# [What is required]
For the data below, give the number of lines containing "infty" and nothing more.

# [Material for this task]
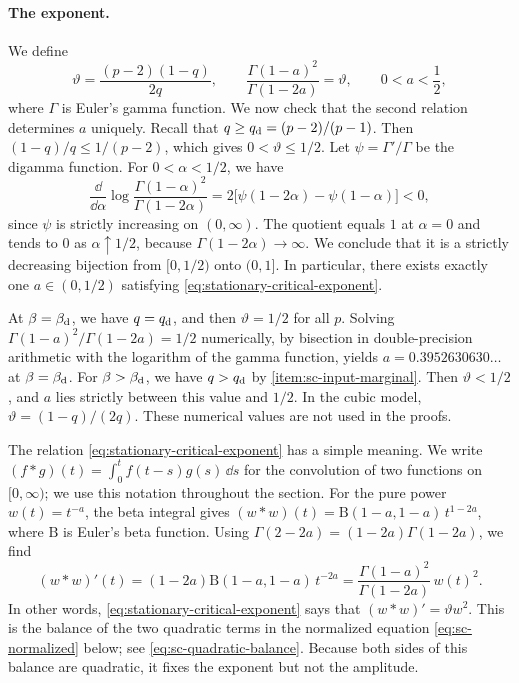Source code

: \paragraph{The exponent.} We define
\begin{equation}\label{eq:stationary-critical-exponent}
 \vartheta=\frac{(p-2)(1-q)}{2q},\qquad
 \frac{\Gamma(1-a)^2}{\Gamma(1-2a)}=\vartheta,
 \qquad 0<a<\frac12,
\end{equation}
where $\Gamma$ is Euler's gamma function. We now check that the second relation determines $a$ uniquely. Recall that $q\ge\qd=(p-2)/(p-1)$. Then $(1-q)/q\le1/(p-2)$, which gives $0<\vartheta\le1/2$. Let $\psi=\Gamma'/\Gamma$ be the digamma function. For $0<\alpha<1/2$, we have
\[
 \frac{\dd}{\dd\alpha}\log\frac{\Gamma(1-\alpha)^2}{\Gamma(1-2\alpha)}
 =2\bigl[\psi(1-2\alpha)-\psi(1-\alpha)\bigr]<0,
\]
since $\psi$ is strictly increasing on $(0,\infty)$. The quotient equals $1$ at $\alpha=0$ and tends to $0$ as $\alpha\uparrow1/2$, because $\Gamma(1-2\alpha)\to\infty$. We conclude that it is a strictly decreasing bijection from $[0,1/2)$ onto $(0,1]$. In particular, there exists exactly one $a\in(0,1/2)$ satisfying \eqref{eq:stationary-critical-exponent}.

At $\beta=\bd$, we have $q=\qd$, and then $\vartheta=1/2$ for all $p$. Solving $\Gamma(1-a)^2/\Gamma(1-2a)=1/2$ numerically, by bisection in double-precision arithmetic with the logarithm of the gamma function, yields $a=0.3952630630\ldots$ at $\beta=\bd$. For $\beta>\bd$, we have $q>\qd$ by \ref{item:sc-input-marginal}. Then $\vartheta<1/2$, and $a$ lies strictly between this value and $1/2$. In the cubic model, $\vartheta=(1-q)/(2q)$. These numerical values are not used in the proofs.

The relation \eqref{eq:stationary-critical-exponent} has a simple meaning. We write $(f*g)(t)=\int_0^tf(t-s)g(s)\,\dd s$ for the convolution of two functions on $[0,\infty)$; we use this notation throughout the section. For the pure power $w(t)=t^{-a}$, the beta integral gives $(w*w)(t)=\mathrm B(1-a,1-a)\,t^{1-2a}$, where $\mathrm B$ is Euler's beta function. Using $\Gamma(2-2a)=(1-2a)\Gamma(1-2a)$, we find
\begin{equation}\label{eq:sc-power-balance}
 (w*w)'(t)=(1-2a)\mathrm B(1-a,1-a)\,t^{-2a}
 =\frac{\Gamma(1-a)^2}{\Gamma(1-2a)}\,w(t)^2 .
\end{equation}
In other words, \eqref{eq:stationary-critical-exponent} says that $(w*w)'=\vartheta w^2$. This is the balance of the two quadratic terms in the normalized equation \eqref{eq:sc-normalized} below; see \eqref{eq:sc-quadratic-balance}. Because both sides of this balance are quadratic, it fixes the exponent but not the amplitude.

# [Written response]
2